> [DATA TO PROCESS]:
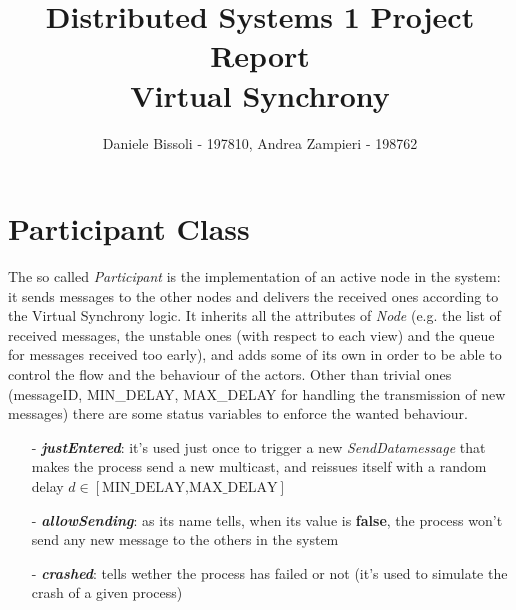 \documentclass[11pt]{article}
\title{\LARGE{\textbf{Distributed Systems 1 Project Report\\\small{Virtual Synchrony}}}}
\author{Daniele Bissoli - 197810, Andrea Zampieri - 198762}
\date{}
\begin{document}
	\maketitle
	
	\section{Participant Class}
		The so called \textit{Participant} is the implementation of an active node in the system: it sends messages to the other nodes and delivers the received ones according to the Virtual Synchrony logic.\newline
		It inherits all the attributes of \textit{Node} (e.g. the list of received messages, the unstable ones (with respect to each view) and the queue for messages received too early), and adds some of its own in order to be able to control the flow and the behaviour of the actors. Other than trivial ones (messageID, MIN\_DELAY, MAX\_DELAY for handling the transmission of new messages) there are some status variables to enforce the wanted behaviour. 
		\begin{itemize}
			\item [-] \textit{\textbf{justEntered}}: it's used just once to trigger a new \textit{SendDatamessage} that makes the process send a new multicast, and reissues itself with a random delay $d \in [\text{MIN\_DELAY,MAX\_DELAY}]$
			\item [-] \textit{\textbf{allowSending}}: as its name tells, when its value is \textbf{false}, the process won't send any new message to the others in the system
			\item [-] \textit{\textbf{crashed}}: tells wether the process has failed or not (it's used to simulate the crash of a given process)
		\end{itemize}
		
\end{document}
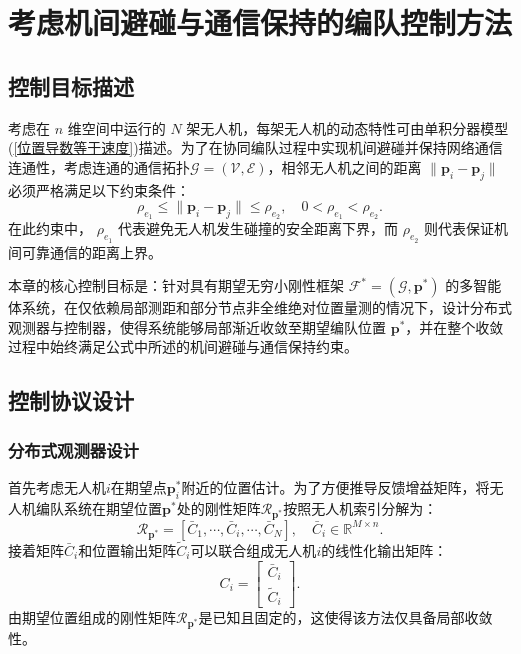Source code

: \chapter{考虑机间避碰与通信保持的编队控制方法}

\section{控制目标描述}
考虑在 $n$ 维空间中运行的 $N$ 架无人机，每架无人机的动态特性可由单积分器模型(\ref{位置导数等于速度})描述。为了在协同编队过程中实现机间避碰并保持网络通信连通性，考虑连通的通信拓扑$\mathcal{G} = (\mathcal{V}, \mathcal{E})$，相邻无人机之间的距离 $\|\mathbf{p}_i - \mathbf{p}_j\|$ 必须严格满足以下约束条件：
\begin{equation}
	\rho_{e_1} \le \|\mathbf{p}_i - \mathbf{p}_j\| \le \rho_{e_2}, \quad 0 < \rho_{e_1} < \rho_{e_2}.
	\label{距离约束条件}
\end{equation}
在此约束中， $\rho_{e_1}$ 代表避免无人机发生碰撞的安全距离下界，而 $\rho_{e_2}$ 则代表保证机间可靠通信的距离上界。

本章的核心控制目标是：针对具有期望无穷小刚性框架 $\mathcal{F}^* = (\mathcal{G}, \mathbf{p}^*)$ 的多智能体系统，在仅依赖局部测距和部分节点非全维绝对位置量测的情况下，设计分布式观测器与控制器，使得系统能够局部渐近收敛至期望编队位置 $\mathbf{p}^*$，并在整个收敛过程中始终满足公式中所述的机间避碰与通信保持约束。

\section{控制协议设计}

\subsection{分布式观测器设计}
首先考虑无人机$i$在期望点$\mathbf{p}_i^*$附近的位置估计。为了方便推导反馈增益矩阵，将无人机编队系统在期望位置${\mathbf{p}}^*$处的刚性矩阵$\mathcal{R}_{\mathbf{p}^*}$按照无人机索引分解为：
\begin{equation}
	\mathcal{R}_{\mathbf{p}^*} = 
	[\bar{C}_1,\cdots,\bar{C}_i,\cdots,\bar{C}_N],
	\quad
	\bar{C}_i \in \mathbb{R}^{M \times n}.
\end{equation}
接着矩阵$\bar{C}_i$和位置输出矩阵$\tilde{C}_i$可以联合组成无人机$i$的线性化输出矩阵：
\begin{equation}
	C_i = 
	\begin{bmatrix}
		\bar{C}_i \\
		\tilde{C}_i
	\end{bmatrix}.
	\label{非全维位置输出矩阵}
\end{equation}
由期望位置组成的刚性矩阵$\mathcal{R}_{\mathbf{p}^*}$是已知且固定的，这使得该方法仅具备局部收敛性。

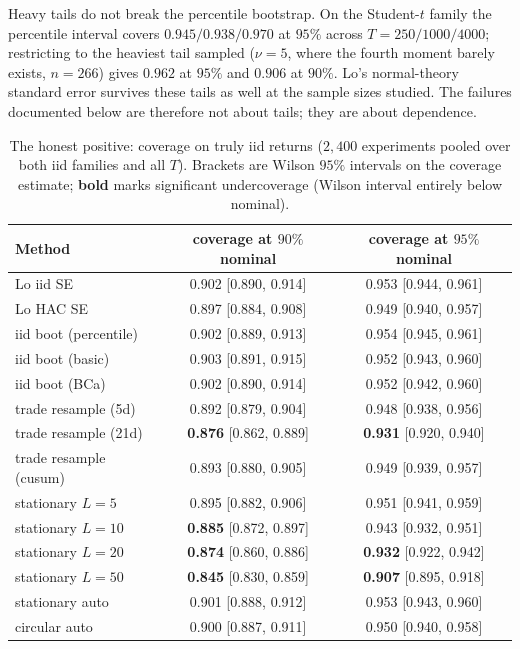\documentclass[11pt]{article}
\begin{document}
Heavy tails do not break the percentile bootstrap. On the Student-$t$ family
the percentile interval covers $0.945/0.938/0.970$ at $95\%$ across
$T=250/1000/4000$; restricting to the heaviest tail sampled ($\nu=5$, where
the fourth moment barely exists, $n=266$) gives $0.962$ at $95\%$ and $0.906$
at $90\%$. Lo's normal-theory standard error survives these tails as well at
the sample sizes studied. The failures documented below are therefore not
about tails; they are about dependence.

\begin{table}[t]
\centering
\caption{The honest positive: coverage on truly iid returns ($2{,}400$
experiments pooled over both iid families and all $T$). Brackets are Wilson
$95\%$ intervals on the coverage estimate; \textbf{bold} marks significant
undercoverage (Wilson interval entirely below nominal).}
\label{tab:iid}
\small
\begin{tabular}{lcc}
\toprule
Method & coverage at $90\%$ nominal & coverage at $95\%$ nominal \\
\midrule
Lo iid SE             & 0.902 [0.890, 0.914] & 0.953 [0.944, 0.961] \\
Lo HAC SE             & 0.897 [0.884, 0.908] & 0.949 [0.940, 0.957] \\
iid boot (percentile) & 0.902 [0.889, 0.913] & 0.954 [0.945, 0.961] \\
iid boot (basic)      & 0.903 [0.891, 0.915] & 0.952 [0.943, 0.960] \\
iid boot (BCa)        & 0.902 [0.890, 0.914] & 0.952 [0.942, 0.960] \\
trade resample (5d)   & 0.892 [0.879, 0.904] & 0.948 [0.938, 0.956] \\
trade resample (21d)  & \textbf{0.876} [0.862, 0.889] & \textbf{0.931} [0.920, 0.940] \\
trade resample (cusum)& 0.893 [0.880, 0.905] & 0.949 [0.939, 0.957] \\
stationary $L{=}5$    & 0.895 [0.882, 0.906] & 0.951 [0.941, 0.959] \\
stationary $L{=}10$   & \textbf{0.885} [0.872, 0.897] & 0.943 [0.932, 0.951] \\
stationary $L{=}20$   & \textbf{0.874} [0.860, 0.886] & \textbf{0.932} [0.922, 0.942] \\
stationary $L{=}50$   & \textbf{0.845} [0.830, 0.859] & \textbf{0.907} [0.895, 0.918] \\
stationary auto       & 0.901 [0.888, 0.912] & 0.953 [0.943, 0.960] \\
circular auto         & 0.900 [0.887, 0.911] & 0.950 [0.940, 0.958] \\
\bottomrule
\end{tabular}
\end{table}
\end{document}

> [INSTRUCTIONS FOR THE TASK]:
Wherever the string "auto" appears in a line above, copy that line.

> [WORKED SOLUTION]:
stationary auto       & 0.901 [0.888, 0.912] & 0.953 [0.943, 0.960] \\
circular auto         & 0.900 [0.887, 0.911] & 0.950 [0.940, 0.958] \\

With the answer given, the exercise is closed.